**What the task requires**.
A single stretch of the material below is to be transcribed exactly, starting at the line with "- __\[Tests\]__ use" and ending after the line with "- Fix composer".

-- -- --

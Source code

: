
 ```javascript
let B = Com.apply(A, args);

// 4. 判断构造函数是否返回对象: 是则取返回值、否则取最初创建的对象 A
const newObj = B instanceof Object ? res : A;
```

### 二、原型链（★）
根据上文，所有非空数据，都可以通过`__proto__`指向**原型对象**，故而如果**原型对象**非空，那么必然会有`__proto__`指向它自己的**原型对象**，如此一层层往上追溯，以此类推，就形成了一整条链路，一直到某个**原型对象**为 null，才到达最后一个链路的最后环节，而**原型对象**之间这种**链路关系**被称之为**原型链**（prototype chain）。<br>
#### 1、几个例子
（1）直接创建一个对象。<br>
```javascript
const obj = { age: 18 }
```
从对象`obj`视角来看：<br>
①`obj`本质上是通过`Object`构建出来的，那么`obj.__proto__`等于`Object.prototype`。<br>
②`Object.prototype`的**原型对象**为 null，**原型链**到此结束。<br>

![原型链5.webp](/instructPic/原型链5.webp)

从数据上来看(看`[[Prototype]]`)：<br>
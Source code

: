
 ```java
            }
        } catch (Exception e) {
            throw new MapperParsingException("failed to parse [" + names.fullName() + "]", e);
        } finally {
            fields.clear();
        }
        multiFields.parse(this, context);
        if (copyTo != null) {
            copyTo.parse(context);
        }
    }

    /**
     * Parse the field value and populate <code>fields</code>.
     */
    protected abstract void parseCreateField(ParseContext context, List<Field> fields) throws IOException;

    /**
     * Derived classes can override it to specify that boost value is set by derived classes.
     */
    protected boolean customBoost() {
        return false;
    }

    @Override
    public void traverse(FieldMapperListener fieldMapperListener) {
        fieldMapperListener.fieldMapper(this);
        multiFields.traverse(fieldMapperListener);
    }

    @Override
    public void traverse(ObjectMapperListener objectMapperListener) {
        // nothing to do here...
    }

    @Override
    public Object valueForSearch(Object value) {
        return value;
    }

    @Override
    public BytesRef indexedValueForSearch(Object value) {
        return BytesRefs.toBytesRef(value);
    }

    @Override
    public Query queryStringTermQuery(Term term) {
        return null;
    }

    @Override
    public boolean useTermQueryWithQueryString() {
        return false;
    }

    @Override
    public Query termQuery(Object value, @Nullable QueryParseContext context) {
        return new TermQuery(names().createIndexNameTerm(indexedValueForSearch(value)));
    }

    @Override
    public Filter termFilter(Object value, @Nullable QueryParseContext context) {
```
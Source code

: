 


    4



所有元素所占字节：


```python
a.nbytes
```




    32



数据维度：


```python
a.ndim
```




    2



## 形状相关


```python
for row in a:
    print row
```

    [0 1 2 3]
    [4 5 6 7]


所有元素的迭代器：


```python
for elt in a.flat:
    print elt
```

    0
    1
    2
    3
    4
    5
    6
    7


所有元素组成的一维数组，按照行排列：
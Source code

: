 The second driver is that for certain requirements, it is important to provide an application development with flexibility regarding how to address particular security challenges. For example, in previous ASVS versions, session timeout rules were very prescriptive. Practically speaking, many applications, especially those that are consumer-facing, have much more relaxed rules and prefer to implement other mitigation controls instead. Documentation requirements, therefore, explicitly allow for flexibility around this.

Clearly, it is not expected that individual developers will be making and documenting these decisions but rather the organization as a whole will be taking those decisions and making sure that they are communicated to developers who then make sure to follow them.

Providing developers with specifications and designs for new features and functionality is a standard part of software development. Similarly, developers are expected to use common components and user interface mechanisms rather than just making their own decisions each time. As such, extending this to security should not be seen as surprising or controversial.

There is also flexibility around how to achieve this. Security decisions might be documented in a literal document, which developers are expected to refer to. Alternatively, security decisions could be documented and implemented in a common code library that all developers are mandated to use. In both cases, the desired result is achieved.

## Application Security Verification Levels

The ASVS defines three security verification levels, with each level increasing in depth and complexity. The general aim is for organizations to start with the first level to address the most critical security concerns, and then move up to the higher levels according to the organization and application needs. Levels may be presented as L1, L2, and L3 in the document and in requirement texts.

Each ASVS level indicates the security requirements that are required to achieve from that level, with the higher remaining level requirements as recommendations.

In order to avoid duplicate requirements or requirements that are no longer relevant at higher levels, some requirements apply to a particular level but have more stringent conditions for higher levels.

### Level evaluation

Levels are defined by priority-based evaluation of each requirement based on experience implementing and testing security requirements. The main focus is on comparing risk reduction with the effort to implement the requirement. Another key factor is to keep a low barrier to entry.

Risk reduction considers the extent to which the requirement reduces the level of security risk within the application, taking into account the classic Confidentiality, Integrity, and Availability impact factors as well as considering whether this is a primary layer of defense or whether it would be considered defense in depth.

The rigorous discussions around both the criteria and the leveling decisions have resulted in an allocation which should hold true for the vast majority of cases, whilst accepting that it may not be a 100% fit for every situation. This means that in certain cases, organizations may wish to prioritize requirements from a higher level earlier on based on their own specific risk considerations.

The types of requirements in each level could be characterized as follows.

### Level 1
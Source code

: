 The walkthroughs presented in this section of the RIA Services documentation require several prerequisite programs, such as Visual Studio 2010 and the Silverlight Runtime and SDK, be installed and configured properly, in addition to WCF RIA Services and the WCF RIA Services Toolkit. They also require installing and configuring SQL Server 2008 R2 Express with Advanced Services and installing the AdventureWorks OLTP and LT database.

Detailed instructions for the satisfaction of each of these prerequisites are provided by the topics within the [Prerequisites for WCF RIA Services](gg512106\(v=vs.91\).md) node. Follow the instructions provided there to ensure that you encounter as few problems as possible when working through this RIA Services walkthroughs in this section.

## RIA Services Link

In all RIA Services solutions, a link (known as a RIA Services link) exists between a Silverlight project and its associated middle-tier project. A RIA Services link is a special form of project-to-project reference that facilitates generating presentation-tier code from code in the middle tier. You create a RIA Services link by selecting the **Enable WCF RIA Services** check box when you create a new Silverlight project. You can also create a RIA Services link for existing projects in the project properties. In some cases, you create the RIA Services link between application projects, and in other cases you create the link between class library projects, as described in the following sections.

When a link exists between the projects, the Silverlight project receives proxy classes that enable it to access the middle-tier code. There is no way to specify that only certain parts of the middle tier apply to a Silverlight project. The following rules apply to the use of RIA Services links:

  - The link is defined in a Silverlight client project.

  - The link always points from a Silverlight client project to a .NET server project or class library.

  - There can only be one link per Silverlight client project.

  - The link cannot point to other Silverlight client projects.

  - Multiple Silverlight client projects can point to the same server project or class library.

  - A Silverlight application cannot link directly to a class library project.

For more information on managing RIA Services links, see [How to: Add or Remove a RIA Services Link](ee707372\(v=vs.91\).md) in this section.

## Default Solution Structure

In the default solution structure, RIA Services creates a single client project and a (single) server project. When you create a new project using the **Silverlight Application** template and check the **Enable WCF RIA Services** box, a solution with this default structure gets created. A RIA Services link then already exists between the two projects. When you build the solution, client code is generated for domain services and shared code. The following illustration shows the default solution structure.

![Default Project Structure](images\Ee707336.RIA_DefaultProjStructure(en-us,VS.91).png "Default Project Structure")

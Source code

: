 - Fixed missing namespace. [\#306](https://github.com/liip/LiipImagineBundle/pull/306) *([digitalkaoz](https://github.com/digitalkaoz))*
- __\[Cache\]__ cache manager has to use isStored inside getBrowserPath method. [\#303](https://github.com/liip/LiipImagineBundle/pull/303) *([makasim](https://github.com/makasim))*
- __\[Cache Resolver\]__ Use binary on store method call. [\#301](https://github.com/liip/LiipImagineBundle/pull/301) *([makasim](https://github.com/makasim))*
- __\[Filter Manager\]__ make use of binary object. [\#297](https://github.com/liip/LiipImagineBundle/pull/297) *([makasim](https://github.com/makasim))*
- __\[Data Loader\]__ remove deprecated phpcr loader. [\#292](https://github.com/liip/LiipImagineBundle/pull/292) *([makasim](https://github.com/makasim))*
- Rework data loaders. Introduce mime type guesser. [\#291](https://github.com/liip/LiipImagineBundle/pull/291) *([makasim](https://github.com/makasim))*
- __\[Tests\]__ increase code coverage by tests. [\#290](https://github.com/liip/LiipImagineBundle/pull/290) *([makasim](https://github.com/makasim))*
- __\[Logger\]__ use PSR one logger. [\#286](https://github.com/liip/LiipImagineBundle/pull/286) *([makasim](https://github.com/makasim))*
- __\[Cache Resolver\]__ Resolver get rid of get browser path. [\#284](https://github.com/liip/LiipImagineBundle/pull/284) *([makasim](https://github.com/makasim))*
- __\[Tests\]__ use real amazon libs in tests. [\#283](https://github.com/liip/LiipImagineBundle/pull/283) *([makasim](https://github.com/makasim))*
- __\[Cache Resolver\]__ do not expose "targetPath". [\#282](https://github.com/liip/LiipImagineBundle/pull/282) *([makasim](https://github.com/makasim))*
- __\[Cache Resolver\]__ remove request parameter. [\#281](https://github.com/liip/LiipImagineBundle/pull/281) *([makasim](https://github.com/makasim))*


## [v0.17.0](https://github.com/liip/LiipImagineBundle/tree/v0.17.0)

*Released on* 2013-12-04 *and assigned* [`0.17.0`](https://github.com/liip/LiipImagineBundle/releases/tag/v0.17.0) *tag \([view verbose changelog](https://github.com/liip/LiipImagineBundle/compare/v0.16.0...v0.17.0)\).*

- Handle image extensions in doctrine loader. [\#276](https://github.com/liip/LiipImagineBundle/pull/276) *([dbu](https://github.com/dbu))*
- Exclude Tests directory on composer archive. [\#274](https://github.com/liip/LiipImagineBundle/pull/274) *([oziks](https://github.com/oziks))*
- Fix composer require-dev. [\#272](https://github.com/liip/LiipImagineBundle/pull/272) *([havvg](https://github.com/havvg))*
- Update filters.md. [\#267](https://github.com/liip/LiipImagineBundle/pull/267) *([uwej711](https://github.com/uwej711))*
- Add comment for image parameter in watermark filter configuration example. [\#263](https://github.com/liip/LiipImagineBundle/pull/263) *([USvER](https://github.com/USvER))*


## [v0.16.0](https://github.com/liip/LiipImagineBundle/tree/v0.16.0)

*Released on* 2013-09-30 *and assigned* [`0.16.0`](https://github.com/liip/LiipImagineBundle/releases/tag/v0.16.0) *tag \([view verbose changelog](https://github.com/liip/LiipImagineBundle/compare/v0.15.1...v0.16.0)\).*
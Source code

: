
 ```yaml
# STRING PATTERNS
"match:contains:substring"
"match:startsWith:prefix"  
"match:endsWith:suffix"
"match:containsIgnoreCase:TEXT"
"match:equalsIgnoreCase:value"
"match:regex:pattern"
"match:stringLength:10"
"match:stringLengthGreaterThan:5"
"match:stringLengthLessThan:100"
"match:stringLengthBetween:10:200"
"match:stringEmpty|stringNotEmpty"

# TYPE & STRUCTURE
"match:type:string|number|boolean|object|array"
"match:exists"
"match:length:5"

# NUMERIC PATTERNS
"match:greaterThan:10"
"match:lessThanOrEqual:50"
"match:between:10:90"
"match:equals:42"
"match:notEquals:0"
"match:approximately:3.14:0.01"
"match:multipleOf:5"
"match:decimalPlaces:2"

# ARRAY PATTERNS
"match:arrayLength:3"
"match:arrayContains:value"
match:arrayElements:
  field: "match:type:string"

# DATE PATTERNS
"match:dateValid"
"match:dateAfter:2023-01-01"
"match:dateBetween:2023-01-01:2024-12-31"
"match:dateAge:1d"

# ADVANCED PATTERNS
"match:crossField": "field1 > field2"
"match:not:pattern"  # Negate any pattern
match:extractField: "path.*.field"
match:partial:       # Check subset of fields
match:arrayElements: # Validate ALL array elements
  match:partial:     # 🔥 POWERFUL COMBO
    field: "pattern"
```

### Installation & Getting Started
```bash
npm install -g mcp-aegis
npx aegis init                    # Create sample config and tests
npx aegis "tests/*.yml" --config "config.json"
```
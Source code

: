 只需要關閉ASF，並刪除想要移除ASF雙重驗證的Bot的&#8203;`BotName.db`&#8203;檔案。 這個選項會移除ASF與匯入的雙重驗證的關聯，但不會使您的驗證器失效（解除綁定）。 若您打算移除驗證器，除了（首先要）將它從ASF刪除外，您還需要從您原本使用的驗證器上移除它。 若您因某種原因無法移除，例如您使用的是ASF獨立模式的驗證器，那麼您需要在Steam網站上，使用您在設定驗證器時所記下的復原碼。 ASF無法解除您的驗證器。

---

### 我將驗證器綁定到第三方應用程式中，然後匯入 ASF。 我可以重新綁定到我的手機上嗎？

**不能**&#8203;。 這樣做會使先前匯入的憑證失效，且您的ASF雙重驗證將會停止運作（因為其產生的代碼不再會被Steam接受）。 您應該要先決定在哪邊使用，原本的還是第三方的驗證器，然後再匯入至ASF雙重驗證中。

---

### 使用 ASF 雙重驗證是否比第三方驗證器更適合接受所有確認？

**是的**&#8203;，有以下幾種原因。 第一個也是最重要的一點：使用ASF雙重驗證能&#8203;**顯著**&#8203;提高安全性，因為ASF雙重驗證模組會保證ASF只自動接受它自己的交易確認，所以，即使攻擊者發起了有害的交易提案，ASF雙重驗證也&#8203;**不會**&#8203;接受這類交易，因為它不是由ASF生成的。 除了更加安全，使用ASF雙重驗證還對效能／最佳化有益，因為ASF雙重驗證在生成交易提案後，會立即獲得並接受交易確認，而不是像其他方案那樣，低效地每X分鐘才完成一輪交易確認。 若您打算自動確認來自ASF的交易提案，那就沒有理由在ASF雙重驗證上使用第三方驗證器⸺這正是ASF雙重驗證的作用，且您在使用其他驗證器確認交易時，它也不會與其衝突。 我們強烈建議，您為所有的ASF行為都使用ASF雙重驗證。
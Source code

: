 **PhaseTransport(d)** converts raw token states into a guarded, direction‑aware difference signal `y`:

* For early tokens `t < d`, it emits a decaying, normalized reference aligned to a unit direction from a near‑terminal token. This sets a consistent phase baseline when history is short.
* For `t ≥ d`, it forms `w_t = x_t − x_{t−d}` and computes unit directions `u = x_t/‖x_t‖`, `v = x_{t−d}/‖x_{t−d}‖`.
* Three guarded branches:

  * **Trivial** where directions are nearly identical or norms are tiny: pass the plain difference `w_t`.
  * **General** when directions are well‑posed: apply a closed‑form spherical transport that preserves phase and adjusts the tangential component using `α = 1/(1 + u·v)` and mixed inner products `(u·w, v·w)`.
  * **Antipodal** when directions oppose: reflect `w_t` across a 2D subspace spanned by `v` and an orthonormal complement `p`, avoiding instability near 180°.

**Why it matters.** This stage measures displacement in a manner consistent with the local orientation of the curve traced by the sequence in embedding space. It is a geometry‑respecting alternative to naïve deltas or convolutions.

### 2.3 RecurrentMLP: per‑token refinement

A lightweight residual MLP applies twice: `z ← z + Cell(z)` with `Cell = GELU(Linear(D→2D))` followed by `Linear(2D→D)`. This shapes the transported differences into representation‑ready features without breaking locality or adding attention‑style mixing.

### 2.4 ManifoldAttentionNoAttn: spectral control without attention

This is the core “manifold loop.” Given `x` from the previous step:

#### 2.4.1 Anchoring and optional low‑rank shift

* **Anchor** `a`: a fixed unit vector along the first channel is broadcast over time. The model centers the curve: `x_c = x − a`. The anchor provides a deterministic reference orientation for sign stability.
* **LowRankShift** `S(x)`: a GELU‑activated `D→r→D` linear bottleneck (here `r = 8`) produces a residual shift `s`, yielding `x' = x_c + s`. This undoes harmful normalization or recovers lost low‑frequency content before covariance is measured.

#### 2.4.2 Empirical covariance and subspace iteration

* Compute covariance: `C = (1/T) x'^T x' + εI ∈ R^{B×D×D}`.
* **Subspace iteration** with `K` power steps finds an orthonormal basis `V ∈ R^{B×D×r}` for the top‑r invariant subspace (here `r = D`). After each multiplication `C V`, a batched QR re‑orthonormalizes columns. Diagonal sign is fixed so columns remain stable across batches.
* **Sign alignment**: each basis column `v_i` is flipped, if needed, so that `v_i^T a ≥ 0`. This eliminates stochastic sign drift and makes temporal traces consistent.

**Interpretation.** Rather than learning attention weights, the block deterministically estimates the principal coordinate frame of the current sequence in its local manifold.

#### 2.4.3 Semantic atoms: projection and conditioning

-- -- --

**Answer box**.
- __\[Tests\]__ use real amazon libs in tests. [\#283](https://github.com/liip/LiipImagineBundle/pull/283) *([makasim](https://github.com/makasim))*
- __\[Cache Resolver\]__ do not expose "targetPath". [\#282](https://github.com/liip/LiipImagineBundle/pull/282) *([makasim](https://github.com/makasim))*
- __\[Cache Resolver\]__ remove request parameter. [\#281](https://github.com/liip/LiipImagineBundle/pull/281) *([makasim](https://github.com/makasim))*


## [v0.17.0](https://github.com/liip/LiipImagineBundle/tree/v0.17.0)

*Released on* 2013-12-04 *and assigned* [`0.17.0`](https://github.com/liip/LiipImagineBundle/releases/tag/v0.17.0) *tag \([view verbose changelog](https://github.com/liip/LiipImagineBundle/compare/v0.16.0...v0.17.0)\).*

- Handle image extensions in doctrine loader. [\#276](https://github.com/liip/LiipImagineBundle/pull/276) *([dbu](https://github.com/dbu))*
- Exclude Tests directory on composer archive. [\#274](https://github.com/liip/LiipImagineBundle/pull/274) *([oziks](https://github.com/oziks))*
- Fix composer require-dev. [\#272](https://github.com/liip/LiipImagineBundle/pull/272) *([havvg](https://github.com/havvg))*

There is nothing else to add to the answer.